Then she was in the passenger seat and not looking his way again. The car rolled away from the curb, then picked up speed against the quickening wind. Its headlights swept across the lawns, momentarily illuminating a group of pedestrians making their way toward the cul-de-sac along the sidewalk. He watched her disappear at the far end of the street by the church, where the church’s doors stood open and parishioners buttoned their coats as they headed for the parking lot.

He stood on the concrete walkway in front of his house, arms folded to hide his shaking. His gaze drifted from one house to the next, the warm yellow glow of their windows, the twinkling lights, the red ribbons, the garland-lined front porches, the ornamented trees in the front windows. From where he stood, it all appeared so pure and established, as if all the decorations had sprung up naturally out of faithfully cultivated earth. Every detail perfectly curated and checked off the list.

Presently, the group of pedestrians on the sidewalk paused in front of the house with “Merry & Bright” spelled out on the lawn. One of them walked briskly up to the front door and rang the bell, then rejoined the group. Mitchell watched as the door opened and the figure of his neighbor filled the doorway. The group promptly began singing.

Once in royal David’s city
Stood a lowly cattle shed

The carolers’ breath rose in small white clouds. The neighbor, whose name Mitchell did not know, had not yet taken the time to meet, turned quickly and shouted into the house. Moments later, several more people crowded the doorway, and they all stepped onto the porch.
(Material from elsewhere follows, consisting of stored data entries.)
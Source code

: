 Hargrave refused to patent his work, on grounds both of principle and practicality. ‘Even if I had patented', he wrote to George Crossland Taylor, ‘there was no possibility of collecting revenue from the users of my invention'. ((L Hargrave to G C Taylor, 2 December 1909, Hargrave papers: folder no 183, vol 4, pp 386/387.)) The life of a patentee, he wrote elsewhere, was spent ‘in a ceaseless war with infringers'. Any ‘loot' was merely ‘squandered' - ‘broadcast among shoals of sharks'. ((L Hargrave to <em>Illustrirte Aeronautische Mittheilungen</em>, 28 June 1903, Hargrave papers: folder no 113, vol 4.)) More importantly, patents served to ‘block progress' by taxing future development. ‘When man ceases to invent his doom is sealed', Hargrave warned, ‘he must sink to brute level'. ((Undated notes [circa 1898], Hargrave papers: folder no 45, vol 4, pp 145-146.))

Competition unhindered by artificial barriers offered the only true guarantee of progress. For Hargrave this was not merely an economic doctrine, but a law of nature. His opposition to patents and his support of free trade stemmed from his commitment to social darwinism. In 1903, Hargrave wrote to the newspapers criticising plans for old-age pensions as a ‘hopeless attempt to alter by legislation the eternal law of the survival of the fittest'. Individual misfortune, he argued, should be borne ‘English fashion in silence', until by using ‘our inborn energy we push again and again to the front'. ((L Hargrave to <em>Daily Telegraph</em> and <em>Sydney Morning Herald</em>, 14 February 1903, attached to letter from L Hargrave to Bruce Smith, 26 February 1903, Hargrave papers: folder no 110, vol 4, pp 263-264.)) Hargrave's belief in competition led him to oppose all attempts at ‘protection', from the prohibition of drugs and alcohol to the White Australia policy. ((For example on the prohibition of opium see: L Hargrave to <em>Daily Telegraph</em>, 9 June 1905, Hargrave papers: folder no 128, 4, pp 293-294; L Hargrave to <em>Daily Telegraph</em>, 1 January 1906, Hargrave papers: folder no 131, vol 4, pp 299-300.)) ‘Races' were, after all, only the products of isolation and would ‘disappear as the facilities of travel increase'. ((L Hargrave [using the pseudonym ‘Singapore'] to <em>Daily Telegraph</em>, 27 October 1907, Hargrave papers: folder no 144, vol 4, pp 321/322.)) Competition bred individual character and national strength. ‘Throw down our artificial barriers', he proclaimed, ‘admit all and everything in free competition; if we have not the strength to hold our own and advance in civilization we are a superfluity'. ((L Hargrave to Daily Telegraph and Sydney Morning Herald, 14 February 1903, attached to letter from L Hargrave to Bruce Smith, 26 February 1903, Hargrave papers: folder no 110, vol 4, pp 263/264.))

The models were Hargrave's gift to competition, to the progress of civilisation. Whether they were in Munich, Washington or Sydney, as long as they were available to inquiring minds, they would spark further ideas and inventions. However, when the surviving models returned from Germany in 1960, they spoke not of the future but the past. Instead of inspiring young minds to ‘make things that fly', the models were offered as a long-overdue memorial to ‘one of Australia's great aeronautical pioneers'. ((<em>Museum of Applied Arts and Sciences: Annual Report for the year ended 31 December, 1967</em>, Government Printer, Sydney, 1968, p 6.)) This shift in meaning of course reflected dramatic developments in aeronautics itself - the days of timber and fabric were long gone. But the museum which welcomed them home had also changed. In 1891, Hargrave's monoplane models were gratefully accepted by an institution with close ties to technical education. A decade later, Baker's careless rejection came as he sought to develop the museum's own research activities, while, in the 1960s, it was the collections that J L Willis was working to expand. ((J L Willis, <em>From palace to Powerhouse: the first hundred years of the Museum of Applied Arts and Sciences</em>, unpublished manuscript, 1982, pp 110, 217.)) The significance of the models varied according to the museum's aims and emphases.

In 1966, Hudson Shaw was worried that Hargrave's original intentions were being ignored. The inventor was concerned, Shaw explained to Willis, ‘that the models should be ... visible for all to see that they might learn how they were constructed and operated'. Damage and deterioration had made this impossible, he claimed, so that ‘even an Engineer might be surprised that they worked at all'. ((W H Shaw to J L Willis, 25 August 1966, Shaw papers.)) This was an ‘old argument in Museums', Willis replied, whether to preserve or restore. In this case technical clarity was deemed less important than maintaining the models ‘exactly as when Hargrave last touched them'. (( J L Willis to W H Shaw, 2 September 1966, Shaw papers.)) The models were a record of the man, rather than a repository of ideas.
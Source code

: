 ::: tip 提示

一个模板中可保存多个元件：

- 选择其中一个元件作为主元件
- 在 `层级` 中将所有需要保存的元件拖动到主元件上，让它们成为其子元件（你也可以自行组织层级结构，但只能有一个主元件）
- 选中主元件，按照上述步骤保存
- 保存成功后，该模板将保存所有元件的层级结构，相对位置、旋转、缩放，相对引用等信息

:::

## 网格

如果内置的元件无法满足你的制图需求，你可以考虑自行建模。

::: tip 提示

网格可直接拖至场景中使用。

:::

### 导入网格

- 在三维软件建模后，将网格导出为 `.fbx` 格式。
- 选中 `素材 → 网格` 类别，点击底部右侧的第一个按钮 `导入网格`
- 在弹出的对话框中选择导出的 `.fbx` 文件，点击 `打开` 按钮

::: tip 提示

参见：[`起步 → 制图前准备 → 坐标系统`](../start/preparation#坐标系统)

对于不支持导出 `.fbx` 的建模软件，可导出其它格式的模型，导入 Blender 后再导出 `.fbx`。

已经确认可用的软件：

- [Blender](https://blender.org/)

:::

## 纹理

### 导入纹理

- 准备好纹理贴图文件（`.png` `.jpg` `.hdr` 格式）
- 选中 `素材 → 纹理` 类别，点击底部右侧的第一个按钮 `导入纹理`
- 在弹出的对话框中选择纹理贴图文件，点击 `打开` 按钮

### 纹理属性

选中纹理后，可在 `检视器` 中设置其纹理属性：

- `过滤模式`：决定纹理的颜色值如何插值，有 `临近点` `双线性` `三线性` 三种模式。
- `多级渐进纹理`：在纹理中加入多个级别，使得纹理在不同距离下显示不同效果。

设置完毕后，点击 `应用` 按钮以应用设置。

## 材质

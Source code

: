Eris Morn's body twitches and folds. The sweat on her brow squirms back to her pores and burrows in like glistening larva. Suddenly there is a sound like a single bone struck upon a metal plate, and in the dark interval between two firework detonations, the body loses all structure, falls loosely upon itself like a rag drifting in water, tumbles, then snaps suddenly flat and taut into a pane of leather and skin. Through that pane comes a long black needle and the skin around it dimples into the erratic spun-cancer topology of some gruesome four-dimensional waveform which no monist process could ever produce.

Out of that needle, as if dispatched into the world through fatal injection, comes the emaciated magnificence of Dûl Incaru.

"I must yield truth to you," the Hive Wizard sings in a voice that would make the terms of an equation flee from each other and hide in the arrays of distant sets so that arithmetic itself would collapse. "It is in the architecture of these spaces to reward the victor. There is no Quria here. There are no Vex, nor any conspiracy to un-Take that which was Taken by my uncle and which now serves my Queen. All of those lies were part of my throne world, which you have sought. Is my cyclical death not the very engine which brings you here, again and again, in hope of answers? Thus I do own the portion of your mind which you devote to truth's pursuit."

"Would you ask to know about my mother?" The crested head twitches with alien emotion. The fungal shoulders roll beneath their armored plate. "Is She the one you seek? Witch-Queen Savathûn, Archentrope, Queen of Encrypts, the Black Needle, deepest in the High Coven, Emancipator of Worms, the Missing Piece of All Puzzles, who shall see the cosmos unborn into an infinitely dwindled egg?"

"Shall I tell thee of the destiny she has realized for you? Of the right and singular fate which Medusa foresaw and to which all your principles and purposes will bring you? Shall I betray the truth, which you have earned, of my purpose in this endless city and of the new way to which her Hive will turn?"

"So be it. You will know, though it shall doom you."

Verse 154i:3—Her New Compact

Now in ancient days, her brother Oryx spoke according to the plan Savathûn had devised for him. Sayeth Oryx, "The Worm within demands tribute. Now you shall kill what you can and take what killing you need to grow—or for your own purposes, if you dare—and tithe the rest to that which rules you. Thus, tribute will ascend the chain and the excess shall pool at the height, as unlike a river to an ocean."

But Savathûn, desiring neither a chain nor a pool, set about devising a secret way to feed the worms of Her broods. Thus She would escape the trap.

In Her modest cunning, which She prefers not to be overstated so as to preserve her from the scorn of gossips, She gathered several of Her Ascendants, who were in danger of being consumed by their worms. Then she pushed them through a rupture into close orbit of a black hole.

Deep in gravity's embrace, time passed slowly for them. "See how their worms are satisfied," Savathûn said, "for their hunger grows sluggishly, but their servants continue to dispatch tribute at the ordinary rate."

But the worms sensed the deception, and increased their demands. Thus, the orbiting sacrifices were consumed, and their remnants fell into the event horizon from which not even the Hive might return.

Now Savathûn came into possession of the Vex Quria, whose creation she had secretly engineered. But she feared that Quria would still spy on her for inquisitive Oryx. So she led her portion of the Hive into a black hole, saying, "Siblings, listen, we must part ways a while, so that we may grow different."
Despite the cold burrowing through his thin dress shirt and slacks, Mitchell did not move. He listened to the entire carol. Then he watched the group move further along the sidewalk while the neighbors at the first house clapped and called out holiday greetings. The carolers repeated the process at the next house. Mitchell saw that their audience this time was an elderly couple and no one else. Since moving in, he’d seen the man, tall and lanky, puttering around the flower beds on occasion.

Lo, how a rose e’er blooming,
From tender stem hath sprung

The couple peacefully received the music. The man put his arm around his wife and drew her close against the chill. It was clear that the carolers had rehearsed. Two men, standing behind the rest, intoned a low, noble register, while a trio of women’s voices harmonized with one another. There was also a pair of children, maybe nine or ten years of age, their angelic voices lifting into the night. It really was lovely.

At the third house, the one next to Mitchell’s, the carolers began very softly. At first the words seemed lost within the sound of the wind sifting through the tree boughs. But then the breeze deposited a ruminative, haunting melody in Mitchell’s ears. He glanced at his next-door neighbor, who had come out to stand at the edge of his yard with his wife and four children huddled together. The glow of the inflatable decorations cast them in a faint, green light.

Little lamb, who made thee?
Dost thou know who made thee?

Something icy and tiny touched Mitchell’s cheek. Another alighted on the back of his neck. Several white specks fluttered in front of his face. He looked down and saw more clinging to the edge of his tie, and speckling his black dress socks. The carolers sang on.

Gave thee clothing of delight
Softest clothing wooly bright
Gave thee such a tender voice
Making all the vales rejoice

Catching his breath, Mitchell reached a quivering finger to the edge of his nose and gently lifted away a flake. He stared at it inquisitively as it slowly dissolved upon his fingertip. More nanoscopic jabs of ice, more wetness on his cheeks. He turned away from the carolers and raised his eyes. A million tiny stars were falling to earth. He tried to clear his throat again. Sniffled.

The carol was concluding: Little Lamb, God bless thee. Little Lamb, God bless thee. The children clapped. The wife called out, “Beautiful!” The husband nodded his head and thanked them. Mitchell’s head was still tilted skyward, but he figured they were now approaching his house. He heard the scrape of thick shoes on the sidewalk.

Then came a soft count-off, and the carolers began in perfect unison.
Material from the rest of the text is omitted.